§ Task goal
When writing out the listing below, reproduce every word exactly and skip the pictures.

§ Dataset excerpts
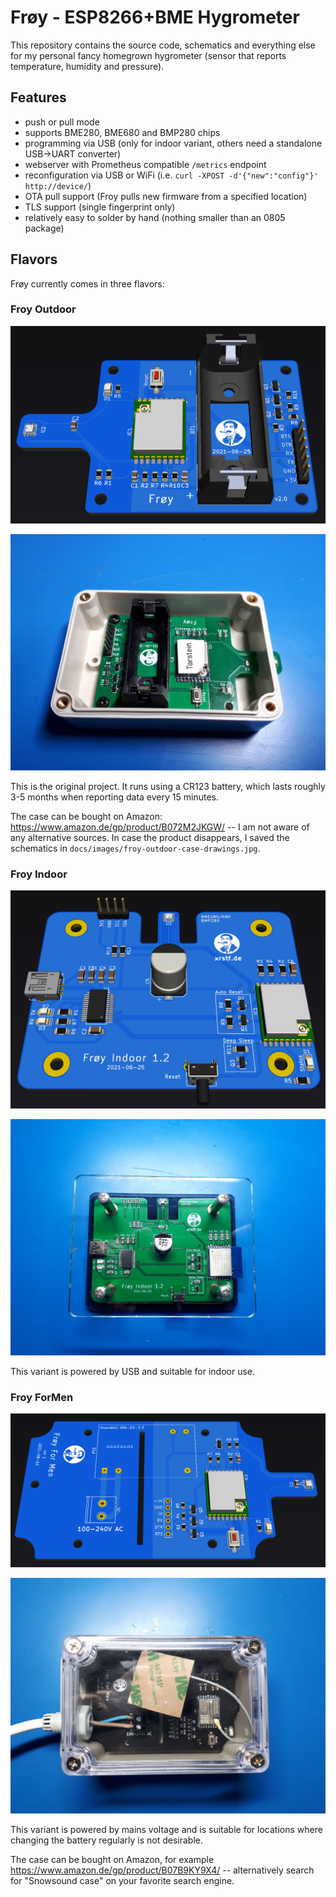 # Frøy - ESP8266+BME Hygrometer

This repository contains the source code, schematics and everything else for my
personal fancy homegrown hygrometer (sensor that reports temperature, humidity and
pressure).

## Features

* push or pull mode
* supports BME280, BME680 and BMP280 chips
* programming via USB (only for indoor variant, others need a standalone USB->UART converter)
* webserver with Prometheus compatible `/metrics` endpoint
* reconfiguration via USB or WiFi (i.e. `curl -XPOST -d'{"new":"config"}' http://device/`)
* OTA pull support (Froy pulls new firmware from a specified location)
* TLS support (single fingerprint only)
* relatively easy to solder by hand (nothing smaller than an 0805 package)

## Flavors

Frøy currently comes in three flavors:

### Froy Outdoor

![](https://raw.githubusercontent.com/xrstf/froy/master/docs/images/froy-outdoor-pcb.png)

![](https://raw.githubusercontent.com/xrstf/froy/master/docs/images/froy-outdoor-inside.jpg)

This is the original project. It runs using a CR123 battery, which lasts roughly 3-5
months when reporting data every 15 minutes.

The case can be bought on Amazon: https://www.amazon.de/gp/product/B072M2JKGW/ -- I am not
aware of any alternative sources. In case the product disappears, I saved the schematics
in `docs/images/froy-outdoor-case-drawings.jpg`.

### Froy Indoor

![](https://raw.githubusercontent.com/xrstf/froy/master/docs/images/froy-indoor-pcb.png)

![](https://raw.githubusercontent.com/xrstf/froy/master/docs/images/froy-indoor.jpg)

This variant is powered by USB and suitable for indoor use.

### Froy ForMen

![](https://raw.githubusercontent.com/xrstf/froy/master/docs/images/froy-formen-pcb.png)

![](https://raw.githubusercontent.com/xrstf/froy/master/docs/images/froy-formen-top.jpg)

This variant is powered by mains voltage and is suitable for locations where changing
the battery regularly is not desirable.

The case can be bought on Amazon, for example https://www.amazon.de/gp/product/B07B9KY9X4/ --
alternatively search for "Snowsound case" on your favorite search engine.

§ Solution for this exercise
 # Frøy - ESP8266+BME Hygrometer

This repository contains the source code, schematics and everything else for my
personal fancy homegrown hygrometer (sensor that reports temperature, humidity and
pressure).

## Features

* push or pull mode
* supports BME280, BME680 and BMP280 chips
* programming via USB (only for indoor variant, others need a standalone USB->UART converter)
* webserver with Prometheus compatible `/metrics` endpoint
* reconfiguration via USB or WiFi (i.e. `curl -XPOST -d'{"new":"config"}' http://device/`)
* OTA pull support (Froy pulls new firmware from a specified location)
* TLS support (single fingerprint only)
* relatively easy to solder by hand (nothing smaller than an 0805 package)

## Flavors

Frøy currently comes in three flavors:

### Froy Outdoor

![](https://raw.githubusercontent.com/xrstf/froy/master/docs/images/froy-outdoor-pcb.png)

![](https://raw.githubusercontent.com/xrstf/froy/master/docs/images/froy-outdoor-inside.jpg)

This is the original project. It runs using a CR123 battery, which lasts roughly 3-5
months when reporting data every 15 minutes.

The case can be bought on Amazon: https://www.amazon.de/gp/product/B072M2JKGW/ -- I am not
aware of any alternative sources. In case the product disappears, I saved the schematics
in `docs/images/froy-outdoor-case-drawings.jpg`.

### Froy Indoor

![](https://raw.githubusercontent.com/xrstf/froy/master/docs/images/froy-indoor-pcb.png)

![](https://raw.githubusercontent.com/xrstf/froy/master/docs/images/froy-indoor.jpg)

This variant is powered by USB and suitable for indoor use.

### Froy ForMen

![](https://raw.githubusercontent.com/xrstf/froy/master/docs/images/froy-formen-pcb.png)

![](https://raw.githubusercontent.com/xrstf/froy/master/docs/images/froy-formen-top.jpg)

This variant is powered by mains voltage and is suitable for locations where changing
the battery regularly is not desirable.

The case can be bought on Amazon, for example https://www.amazon.de/gp/product/B07B9KY9X4/ --
alternatively search for "Snowsound case" on your favorite search engine.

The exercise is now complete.